• TASK TO CARRY OUT:
Nothing but the images is to be left out of your exact copy of the entries.

• DATA SHOWN:
- - - -

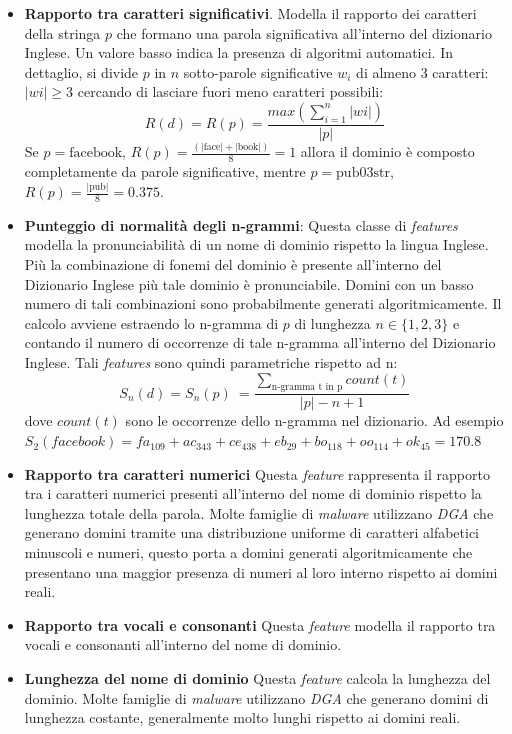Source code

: \begin{itemize}

\item \textbf{Rapporto tra caratteri significativi}. Modella il rapporto dei caratteri della stringa $p$ che formano una parola significativa all'interno del dizionario Inglese. Un valore basso indica la presenza di algoritmi automatici. In dettaglio, si divide $p$ in $n$ sotto-parole significative $w_i$ di almeno $3$ caratteri: $|wi| \ge 3$ cercando di lasciare fuori meno caratteri possibili: $$R(d) = R(p) = \frac{max(\sum_{i=1}^n |wi|)}{\left | p \right |}$$ 
Se $p = \text{facebook}$, $R(p) = \frac{(|\text{face}| + |\text{book}|)}{8} = 1$ allora il dominio è composto completamente da parole significative, mentre $p = \text{pub03str}$, $R(p) = \frac{|\text{pub}|}{8} = 0.375$. 

    

\item \textbf{Punteggio di normalità degli n-grammi}: Questa classe di \textit{features} modella la pronunciabilità di un nome di dominio rispetto la lingua Inglese. Più la combinazione di fonemi del dominio è presente  all'interno del Dizionario Inglese più tale dominio è pronunciabile. Domini con un basso numero di tali combinazioni sono probabilmente generati algoritmicamente. Il calcolo avviene estraendo lo n-gramma di $p$ di lunghezza $n \in \{1, 2, 3 \}$ e contando il numero di occorrenze di tale n-gramma all'interno del Dizionario Inglese. Tali \textit{features} sono quindi parametriche rispetto ad n: 
$$S_n(d) = S_n(p) \:= \frac{\sum_{\text{n-gramma t in p}} count(t)}{\left | p \right | - n + 1}$$ 
dove $count(t)$ sono le occorrenze dello n-gramma nel dizionario. Ad esempio $S_2(facebook) = fa_{109} + ac_{343} + ce_{438} + eb_{29} + bo_{118} + oo_{114} + ok_{45} = 170.8$

       
\item \textbf{Rapporto tra caratteri numerici} Questa \textit{feature} rappresenta il rapporto tra i caratteri numerici presenti all'interno del nome di dominio rispetto la lunghezza totale della parola. Molte famiglie di \textit{malware} utilizzano \textit{DGA} che generano domini tramite una distribuzione uniforme di caratteri alfabetici minuscoli e numeri, questo porta a domini generati algoritmicamente che presentano una maggior presenza di numeri al loro interno rispetto ai domini reali.


\item \textbf{Rapporto tra vocali e consonanti} Questa \textit{feature} modella il rapporto tra vocali e consonanti all'interno del nome di dominio.


\item \textbf{Lunghezza del nome di dominio} Questa \textit{feature} calcola la lunghezza del dominio. Molte famiglie di \textit{malware} utilizzano \textit{DGA} che generano domini di lunghezza costante, generalmente molto lunghi rispetto ai domini reali.
	
\end{itemize}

- - - -

• REPLY:
Source code

: \begin{itemize}

\item \textbf{Rapporto tra caratteri significativi}. Modella il rapporto dei caratteri della stringa $p$ che formano una parola significativa all'interno del dizionario Inglese. Un valore basso indica la presenza di algoritmi automatici. In dettaglio, si divide $p$ in $n$ sotto-parole significative $w_i$ di almeno $3$ caratteri: $|wi| \ge 3$ cercando di lasciare fuori meno caratteri possibili: $$R(d) = R(p) = \frac{max(\sum_{i=1}^n |wi|)}{\left | p \right |}$$ 
Se $p = \text{facebook}$, $R(p) = \frac{(|\text{face}| + |\text{book}|)}{8} = 1$ allora il dominio è composto completamente da parole significative, mentre $p = \text{pub03str}$, $R(p) = \frac{|\text{pub}|}{8} = 0.375$. 

    

\item \textbf{Punteggio di normalità degli n-grammi}: Questa classe di \textit{features} modella la pronunciabilità di un nome di dominio rispetto la lingua Inglese. Più la combinazione di fonemi del dominio è presente  all'interno del Dizionario Inglese più tale dominio è pronunciabile. Domini con un basso numero di tali combinazioni sono probabilmente generati algoritmicamente. Il calcolo avviene estraendo lo n-gramma di $p$ di lunghezza $n \in \{1, 2, 3 \}$ e contando il numero di occorrenze di tale n-gramma all'interno del Dizionario Inglese. Tali \textit{features} sono quindi parametriche rispetto ad n: 
$$S_n(d) = S_n(p) \:= \frac{\sum_{\text{n-gramma t in p}} count(t)}{\left | p \right | - n + 1}$$ 
dove $count(t)$ sono le occorrenze dello n-gramma nel dizionario. Ad esempio $S_2(facebook) = fa_{109} + ac_{343} + ce_{438} + eb_{29} + bo_{118} + oo_{114} + ok_{45} = 170.8$

       
\item \textbf{Rapporto tra caratteri numerici} Questa \textit{feature} rappresenta il rapporto tra i caratteri numerici presenti all'interno del nome di dominio rispetto la lunghezza totale della parola. Molte famiglie di \textit{malware} utilizzano \textit{DGA} che generano domini tramite una distribuzione uniforme di caratteri alfabetici minuscoli e numeri, questo porta a domini generati algoritmicamente che presentano una maggior presenza di numeri al loro interno rispetto ai domini reali.


\item \textbf{Rapporto tra vocali e consonanti} Questa \textit{feature} modella il rapporto tra vocali e consonanti all'interno del nome di dominio.


\item \textbf{Lunghezza del nome di dominio} Questa \textit{feature} calcola la lunghezza del dominio. Molte famiglie di \textit{malware} utilizzano \textit{DGA} che generano domini di lunghezza costante, generalmente molto lunghi rispetto ai domini reali.
	
\end{itemize}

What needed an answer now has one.